「さとりbuddhi」の内容は言葉にして表現できないものだということを、釈尊は「無記」といい、大乗仏教では「言亡慮絶」といい、禅では「不立文
字」と言いました。仏教の伝統では、「さとり」の瞬間の感覚やイメージといった宗教的神秘体験を言葉や画像や色などで表現できないもの(「果分不可説」)
としてきました。
ところがです、弘法大師空海はそのことをじゅうぶん承知していながら、いとも簡単に「それ如来の説法は必ず文字による。文字の所在は
六塵その体なり。六塵の本は法仏の三密すなわちこれなり。平等の三密は法界に遍じて常恒なり。五智四身は十界に具して欠けたることなし。悟れるものをば大
覚と号し、迷えるものをば衆生と名づく。衆生癡暗にして自ら覚るに由なし、如来加持してその帰趣を示したもう。帰趣の本は名教にあらざれば立せず。名教の
興りは声字にあらざれば成ぜず。声字分明にして実相顕わる。いはゆる声字実相とはすなわちこれ法仏平等の三密、衆生本有の曼荼なり。故に大日如来この声字
実相の義を説いて、かの衆生長眠の耳を驚かしたもう。」(『声字実相義』)と言ってのけました。

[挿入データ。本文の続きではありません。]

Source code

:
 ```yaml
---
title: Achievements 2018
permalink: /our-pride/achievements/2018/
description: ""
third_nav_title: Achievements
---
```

今回のテーマ「六塵ことごとく文字」は『声字実相義』の有名なフレーズ「五大にみな響きあり、十界に言語を具す、六塵ことごとく文字
なり、法身はこれ実相なり」からとったものですが、「さとり」は「大日如来の説法(法身説法)」によって言葉や文字で表現されている(「果分可説」)とす
る空海の独壇場ともいうべき密教学説の中心に位置する命題であります。
空海の「言語哲学」ともいうべき言語に関するホロニックな解釈に、最大の評価を与えたのが今回の総合ディレクター松岡正剛さんでした。松岡さんはオープン
フォーラムの冒頭で、水銀鉱脈の発見から水銀の薬品化の事例や、潅漑用水としての満濃池の事例や、日本初の私立学校としての綜芸種智院など、空海が行った
社会事業を例にあげ、空海を真言密教の枠の中に押し込んでしまうのではなく、「仕事の母」として再評価すべきことを強調したあと、当時の中国語やインドの
サンスクリット語がわかった空海の言語能力から、空海後の真言僧による「いろは歌」の作成につながる「和語」(日本語の原型)つまり私たちにとって「母国
語」の創始者的存在として位置づけられました。
ゲストにお迎えした夢枕獏さんといい里中満智子さんといい杉浦康平さんといい内海清美さんといい、みな言葉・文字・物語・画像・造形
の表現に関する第一級のエンターテイナーです。その方々のほかに今回は「真言声明」の総本家京都・総本山智積院に伝わる「声明」の実演を真言宗僧侶の徳永
隆昭さんにお願いし、会場のみなさんにまじかに聞いていただきました。まさに「声字実相」の体験でした。